Very commonly used corpus in general.
The loader (and default datadep) is for Samuel Reese's 2006 based corpus.
The only real feature we rely on the input having is the <doc title="DocTitle"..>
tags separating the documents.
So any corpus following close-enough to that should work.
We capture a lot of structure. Document, section, paragraph/line, sentence, word. Note that paragraph/line level does not differentiate between a paragraph of prose, vs a line in a list.
Most users are not going to be wanting that level of structure,
so should use flatten_levels
(from MultiResolutionIterators.jl) to get rid of levels they don't want.
Example:
julia> using CorpusLoaders;
julia> using MultiResolutionIterators;
julia> using Base.Iterators;
julia> corpus_gen = load(WikiCorpus())
Channel{CorpusLoaders.Document{Array{Array{Array{Array{InternedStrings.InternedString,1},1},1},1},InternedStrings.InternedString}}(sz_max:4,sz_curr:4)
julia> subcorpus = collect(take(corpus_gen, 5));
julia> title.(subcorpus)
5-element Array{InternedStrings.InternedString,1}:
"Henry Hallam"
"Sungai Besi LRT station"
"1808 in poetry"
"3 Flies Up"
"Sterling College (Vermont)"
julia> MultiResolutionIterators.levelname_map(WikiCorpus)

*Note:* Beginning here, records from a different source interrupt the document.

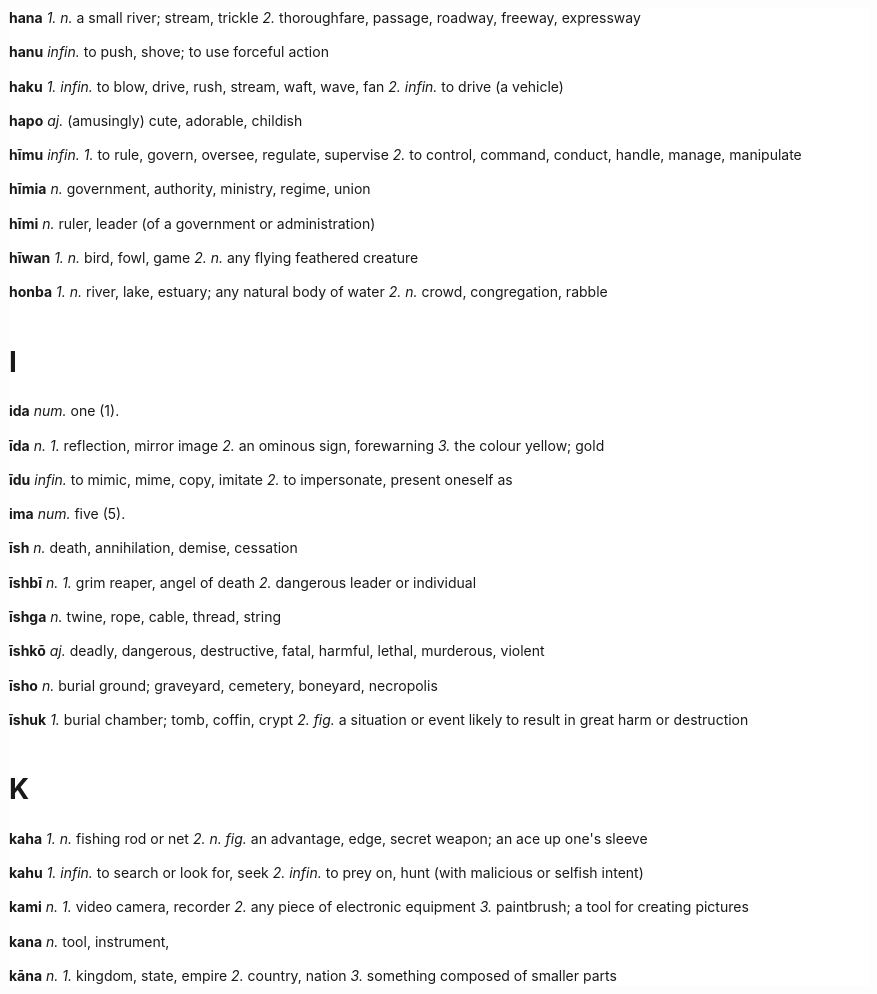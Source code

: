 **hana** *1. n.* a small river; stream, trickle *2.* thoroughfare, passage, roadway, freeway, expressway

**hanu** *infin.* to push, shove; to use forceful action

**haku** _1. infin._ to blow, drive, rush, stream, waft, wave, fan *2. infin.* to drive (a vehicle)

**hapo** *aj.* (amusingly) cute, adorable, childish

**hīmu** _infin._ _1._ to rule, govern, oversee, regulate, supervise _2._  to control, command, conduct, handle, manage, manipulate

**hīmia** *n.* government, authority, ministry, regime, union

**hīmi** *n.* ruler, leader (of a government or administration)

**hīwan** _1. n._ bird, fowl, game _2. n._ any flying feathered creature

**honba** *1. n.* river, lake, estuary; any natural body of water *2. n.* crowd, congregation, rabble

# I

**ida** *num.* one (1).

**īda** *n. 1.* reflection, mirror image *2.* an ominous sign, forewarning *3.* the colour yellow; gold

**īdu** *infin.* to mimic, mime, copy, imitate *2.* to impersonate, present oneself as

**ima** *num.* five (5).

**īsh** *n.* death, annihilation, demise, cessation

**īshbī** *n.* _1._ grim reaper, angel of death _2._ dangerous leader or individual

**īshga** *n.* twine, rope, cable, thread, string

**īshkō** _aj._ deadly, dangerous, destructive, fatal, harmful, lethal, murderous, violent

**īsho** *n.* burial ground; graveyard, cemetery, boneyard, necropolis

**īshuk** _1._ burial chamber; tomb, coffin, crypt _2. fig._ a situation or event likely to result in great harm or destruction

# K

**kaha** *1. n.* fishing rod or net *2. n. fig.* an advantage, edge, secret weapon; an ace up one's sleeve

**kahu** *1. infin.* to search or look for, seek *2. infin.* to prey on, hunt (with malicious or selfish intent)

**kami** *n. 1.* video camera, recorder *2.* any piece of electronic equipment *3.* paintbrush; a tool for creating pictures

**kana** *n.* tool, instrument,  

**kāna** *n. 1.* kingdom, state, empire *2.* country, nation *3.* something composed of smaller parts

8-element Array{Pair{Symbol,Int64},1}:
:doc=>1
:section=>2
:para=>3
:line=>3
:sent=>4
:word=>5
:token=>5
:char=>6
julia> flatten_levels(subcorpus, (!lvls)(WikiCorpus, :word)) |> full_consolidate #Lets just get a series of words
27655-element Array{InternedStrings.InternedString,1}:
"Henry"
"Hallam"
"("
"July"
"9"
","
"1777"
"-"
"January"
"21"
","
"1859"
")"
"was"
"an"
"English"
"historian"
⋮
"``"
"I"
"'m"
"So"
"Bad"
"''"
"3:49"
";"